The African-American targeted network — founded by the basketball hall of famer-turned-entrepreneur and launched last June — is currently in front of more than 15.5 million viewers, more than double the 7 million viewers it has at launch, officials said. Aspire deals with Time Warner Cable and Comcast.
Aspire is one of four multicultural networks supported by Comcast under the merger conditions that allowed it to assume control of NBCUniversal.
“We’re ahead of where we expected to be and we’re still talking with all major operators, and hopefully will be making [distribution] announcements very soon,” said Aspire general manager Paul Butler, adding he expects to be in 20 million homes by the end of the year.
“The other operators are definitely seeing the value of Aspire, especially now that we have the network on and they can see how the network looks, what our point of view is and how we’re really showcasing the different viewpoints of the African-American community,” he said.
The family-themed network has built a stable of original series over the past 12 months that has help build the network’s brand among its target 18-49 year old African- American viewer, including interview series The Root 100; ABFF Independent, a showcase of popular and award-winning films from the American Black Film Festival (ABFF); and iAspire, a series of original profiles of the next generation of ground-breaking personalities in the African-American community.
While the network isn’t Nielsen-rated, Butler said he’s pleased with Aspire’s level of social-media engagement through its Facebook and Twitter pages. It has also been able to attract several top performers, including actor Laurence Fishburne, comedian Jonathan Slocumb and actor Omari Hardwick, as hosts for its various blocks of acquired movies, independent films and comedy content.
“We weren’t expecting this caliber of talent to join us so we’re excited about that,” he added.
For its one-year anniversary last Thursday (June 27) the network launched its first original talk show, Exhale, in which former Essence editor in chief Angela Burt- Murray; actress and comedian Erin Jackson; director, writer and actress Issa Rae; blogger, author and TV anchor Rene Syler; and actress Malinda Williams discussing the issues facing African-Americans today. Similar to such shows as ABC’s The View, the weekly series will provide a fresh in-depth, perspective on topics that are relevant to the lives of African-American women, according to Butler.
“We’re hoping that viewers will be inspired, informed, entertained and that they continue the conversation wherever we gather as a community,” he said.
Aspire’s anniversary comes on the heels of other high-profile announcements over the past two months from two of the four Comcast-supported multicultural networks.
Revolt, founded by music mogul P Diddy, said it has finalized a national carriage agreement with Time Warner Cable. The music-themed channel is expected to launch later this year.

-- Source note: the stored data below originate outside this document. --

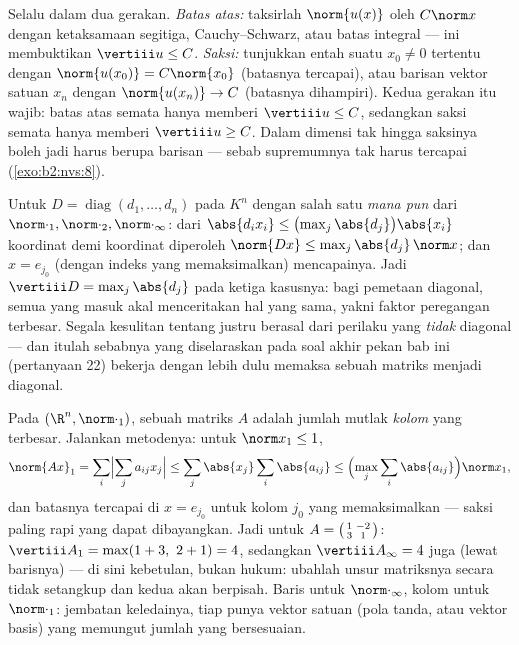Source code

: \begin{method}\label{met:b2:nvs:opnorm}
Selalu dalam dua gerakan. \emph{Batas atas:} taksirlah
$\norm{u(x)}$ oleh $C\norm x$ dengan ketaksamaan segitiga,
Cauchy--Schwarz, atau batas integral --- ini membuktikan $\vertiii u
\leq C$. \emph{Saksi:} tunjukkan entah suatu $x_0 \neq 0$ tertentu
dengan $\norm{u(x_0)} = C\norm{x_0}$ (batasnya tercapai), atau
barisan vektor satuan $x_n$ dengan $\norm{u(x_n)} \to C$ (batasnya
dihampiri). Kedua gerakan itu wajib: batas atas semata hanya memberi
$\vertiii u \leq C$, sedangkan saksi semata hanya memberi
$\vertiii u \geq C$. Dalam dimensi tak hingga saksinya boleh jadi harus
berupa barisan --- sebab supremumnya tak harus tercapai
(\cref{exo:b2:nvs:8}).
\end{method}

\begin{example}\label{ex:b2:nvs:diagonalnorm}
Untuk $D = \operatorname{diag}(d_1, \dots, d_n)$ pada $K^n$ dengan
salah satu \emph{mana pun} dari  $\norm\cdot_1, \norm\cdot_2,
\norm\cdot_\infty$: dari $\abs{d_ix_i} \leq
\bigl(\max_j\abs{d_j}\bigr)\abs{x_i}$ koordinat demi koordinat diperoleh
$\norm{Dx} \leq \max_j\abs{d_j}\,\norm x$; dan $x = e_{j_0}$
(dengan indeks yang memaksimalkan) mencapainya. Jadi $\vertiii D =
\max_j\abs{d_j}$ pada ketiga kasusnya: bagi pemetaan diagonal, semua
 yang masuk akal menceritakan hal yang sama, yakni faktor
peregangan terbesar. Segala kesulitan tentang  justru
berasal dari perilaku yang \emph{tidak} diagonal --- dan itulah sebabnya
 yang diselaraskan pada soal akhir pekan bab ini (pertanyaan 22)
bekerja dengan lebih dulu memaksa sebuah matriks menjadi diagonal.
\end{example}

\begin{example}\label{ex:b2:nvs:columnsums}
Pada $(\R^n, \norm\cdot_1)$,  sebuah matriks $A$ adalah
jumlah mutlak \emph{kolom} yang terbesar. Jalankan metodenya: untuk
$\norm x_1 \leq 1$,
\[
\norm{Ax}_1 = \sum_i\Bigl|\sum_j a_{ij}x_j\Bigr|
\leq \sum_j \abs{x_j}\sum_i\abs{a_{ij}}
\leq \Bigl(\max_j\sum_i\abs{a_{ij}}\Bigr)\norm x_1 ,
\]
dan batasnya tercapai di $x = e_{j_0}$ untuk kolom $j_0$ yang
memaksimalkan --- saksi paling rapi yang dapat dibayangkan. Jadi untuk $A =
\begin{psmallmatrix}1 & -2\\ 3 & 1\end{psmallmatrix}$:
$\vertiii A_1 = \max(1 + 3,\ 2 + 1) = 4$, sedangkan
$\vertiii A_\infty = 4$ juga (lewat barisnya) --- di sini kebetulan, bukan
hukum: ubahlah unsur matriksnya secara tidak setangkup dan kedua
 akan berpisah. Baris untuk $\norm\cdot_\infty$, kolom untuk
$\norm\cdot_1$: jembatan keledainya, tiap  punya vektor satuan
(pola tanda, atau vektor basis) yang memungut jumlah yang bersesuaian.
\end{example}

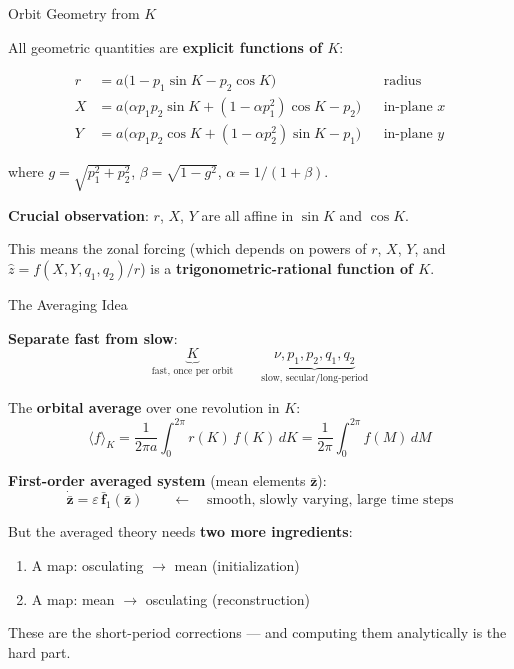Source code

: \documentclass[aspectratio=169, 11pt]{beamer}
\newcommand{\eps}{\varepsilon}
\newcommand{\mean}[1]{\langle #1 \rangle}
\begin{document}
\begin{frame}{Orbit Geometry from $K$}

All geometric quantities are \textbf{explicit functions of $K$}:

\begin{align*}
r &= a\bigl(1 - p_1 \sin K - p_2 \cos K\bigr)
& &\text{radius} \\[4pt]
X &= a\bigl(\alpha p_1 p_2 \sin K + (1-\alpha p_1^2)\cos K - p_2\bigr)
& &\text{in-plane } x \\[4pt]
Y &= a\bigl(\alpha p_1 p_2 \cos K + (1-\alpha p_2^2)\sin K - p_1\bigr)
& &\text{in-plane } y
\end{align*}

where $g = \sqrt{p_1^2 + p_2^2}$, \;
$\beta = \sqrt{1 - g^2}$, \;
$\alpha = 1/(1+\beta)$.

\vspace{0.5em}
\textbf{Crucial observation}:
$r$, $X$, $Y$ are all \alert{affine in $\sin K$ and $\cos K$}.

\vspace{0.3em}
This means the zonal forcing (which depends on powers of $r$,
$X$, $Y$, and $\hat z = f(X, Y, q_1, q_2)/r$) is a
\textbf{trigonometric-rational function of $K$}.

\end{frame}

\begin{frame}{The Averaging Idea}

\textbf{Separate fast from slow}:
\vspace{-0.5em}
\[
\underbrace{K}_{\text{fast, once per orbit}}
\qquad
\underbrace{\nu, p_1, p_2, q_1, q_2}_{\text{slow, secular/long-period}}
\]

\vspace{-0.4em}
The \textbf{orbital average} over one revolution in $K$:
\vspace{-0.3em}
\[
\mean{f}_K
= \frac{1}{2\pi a}\int_0^{2\pi} r(K)\,f(K)\,dK
= \frac{1}{2\pi}\int_0^{2\pi} f(M)\,dM
\]

\vspace{-0.4em}
\textbf{First-order averaged system} (mean elements $\bar{\bm z}$):
\vspace{-0.3em}
\[
\dot{\bar{\bm z}} = \eps\,\bar{\bm f}_1(\bar{\bm z})
\qquad \longleftarrow \quad
\text{smooth, slowly varying, large time steps}
\]

\vspace{-0.4em}
But the averaged theory needs \textbf{two more ingredients}:
\begin{enumerate}\setlength{\itemsep}{0.1em}
    \item A map: \; osculating $\to$ mean \; (initialization)
    \item A map: \; mean $\to$ osculating \; (reconstruction)
\end{enumerate}

\vspace{-0.3em}
These are the \alert{short-period corrections} --- and computing them
analytically is the hard part.

\end{frame}
\end{document}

Hispanic-targeted entertainment network El Rey Network this past May struck a strategic partnership with Univision Communications that will help the English-language network once it launches in December. El Rey, founded by movie director/producer Robert Rodriguez, will offer a mix of reality, scripted and animated series, movies, music and sports programming.
Comcast has yet to set another round of bids for more multicultural-themed cable networks. Overall, Comcast — as part of its commitment made in connection with its deal for control of NBCUniversal — has said it will launch 10 new independent channels over the next eight years, including eight that are Hispanic- and African- American owned or operated.
Having secured carriage with Comcast and Time Warner Cable, Earvin “Magic” Johnson’s Aspire is pressing to add more distribution.